EXERCISE DIRECTIONS
Every line of the following records that includes "Description" should be copied.

· · ·

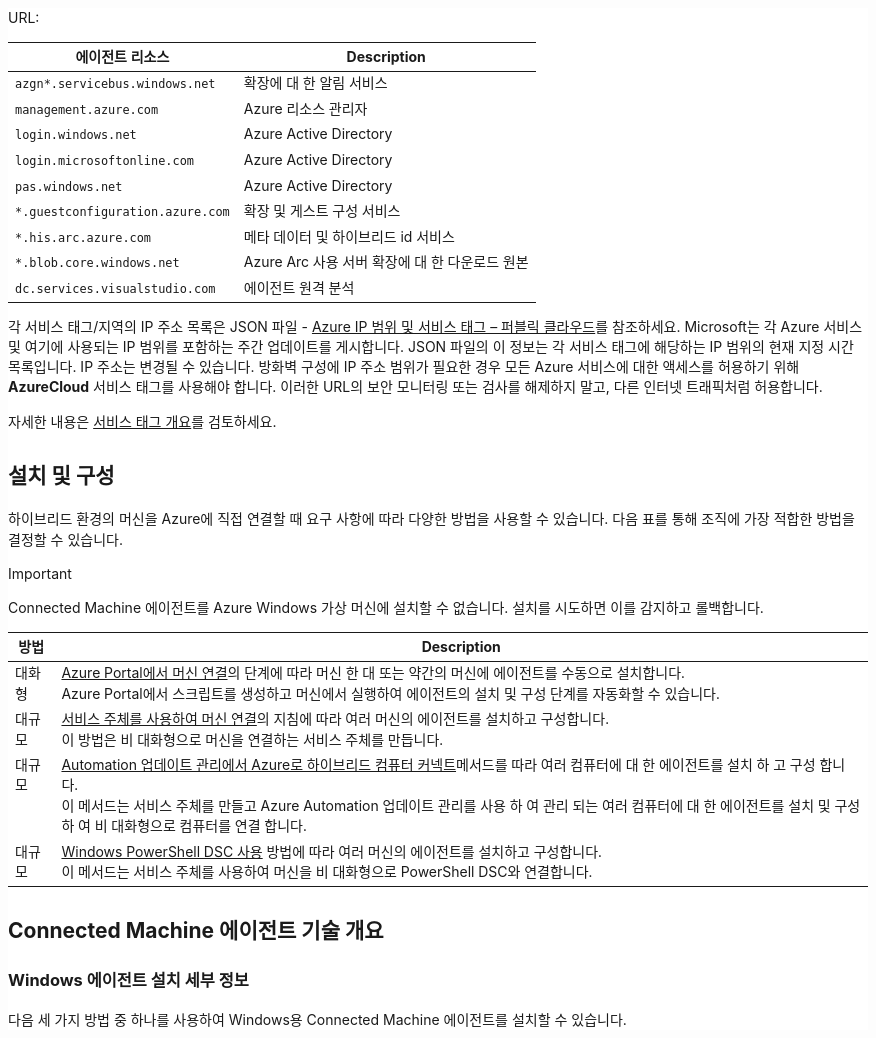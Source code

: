 URL:

| 에이전트 리소스 | Description |
|---------|---------|
|`azgn*.servicebus.windows.net`|확장에 대 한 알림 서비스|
|`management.azure.com`|Azure 리소스 관리자|
|`login.windows.net`|Azure Active Directory|
|`login.microsoftonline.com`|Azure Active Directory|
|`pas.windows.net`|Azure Active Directory|
|`*.guestconfiguration.azure.com` |확장 및 게스트 구성 서비스|
|`*.his.arc.azure.com`|메타 데이터 및 하이브리드 id 서비스|
|`*.blob.core.windows.net`|Azure Arc 사용 서버 확장에 대 한 다운로드 원본|
|`dc.services.visualstudio.com`|에이전트 원격 분석|

각 서비스 태그/지역의 IP 주소 목록은 JSON 파일 - [Azure IP 범위 및 서비스 태그 – 퍼블릭 클라우드](https://www.microsoft.com/download/details.aspx?id=56519)를 참조하세요. Microsoft는 각 Azure 서비스 및 여기에 사용되는 IP 범위를 포함하는 주간 업데이트를 게시합니다. JSON 파일의 이 정보는 각 서비스 태그에 해당하는 IP 범위의 현재 지정 시간 목록입니다. IP 주소는 변경될 수 있습니다. 방화벽 구성에 IP 주소 범위가 필요한 경우 모든 Azure 서비스에 대한 액세스를 허용하기 위해 **AzureCloud** 서비스 태그를 사용해야 합니다. 이러한 URL의 보안 모니터링 또는 검사를 해제하지 말고, 다른 인터넷 트래픽처럼 허용합니다.

자세한 내용은 [서비스 태그 개요](../../virtual-network/service-tags-overview.md)를 검토하세요.

## <a name="installation-and-configuration"></a>설치 및 구성

하이브리드 환경의 머신을 Azure에 직접 연결할 때 요구 사항에 따라 다양한 방법을 사용할 수 있습니다. 다음 표를 통해 조직에 가장 적합한 방법을 결정할 수 있습니다.

> [!IMPORTANT]
> Connected Machine 에이전트를 Azure Windows 가상 머신에 설치할 수 없습니다. 설치를 시도하면 이를 감지하고 롤백합니다.

| 방법 | Description |
|--------|-------------|
| 대화형 | [Azure Portal에서 머신 연결](onboard-portal.md)의 단계에 따라 머신 한 대 또는 약간의 머신에 에이전트를 수동으로 설치합니다.<br> Azure Portal에서 스크립트를 생성하고 머신에서 실행하여 에이전트의 설치 및 구성 단계를 자동화할 수 있습니다.|
| 대규모 | [서비스 주체를 사용하여 머신 연결](onboard-service-principal.md)의 지침에 따라 여러 머신의 에이전트를 설치하고 구성합니다.<br> 이 방법은 비 대화형으로 머신을 연결하는 서비스 주체를 만듭니다.|
| 대규모 | [Automation 업데이트 관리에서 Azure로 하이브리드 컴퓨터 커넥트](onboard-update-management-machines.md)메서드를 따라 여러 컴퓨터에 대 한 에이전트를 설치 하 고 구성 합니다.<br> 이 메서드는 서비스 주체를 만들고 Azure Automation 업데이트 관리를 사용 하 여 관리 되는 여러 컴퓨터에 대 한 에이전트를 설치 및 구성 하 여 비 대화형으로 컴퓨터를 연결 합니다. |
| 대규모 | [Windows PowerShell DSC 사용](onboard-dsc.md) 방법에 따라 여러 머신의 에이전트를 설치하고 구성합니다.<br> 이 메서드는 서비스 주체를 사용하여 머신을 비 대화형으로 PowerShell DSC와 연결합니다. |

## <a name="connected-machine-agent-technical-overview"></a>Connected Machine 에이전트 기술 개요

### <a name="windows-agent-installation-details"></a>Windows 에이전트 설치 세부 정보

다음 세 가지 방법 중 하나를 사용하여 Windows용 Connected Machine 에이전트를 설치할 수 있습니다.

· · ·

FINISHED EXERCISE
| 에이전트 리소스 | Description |
| 방법 | Description |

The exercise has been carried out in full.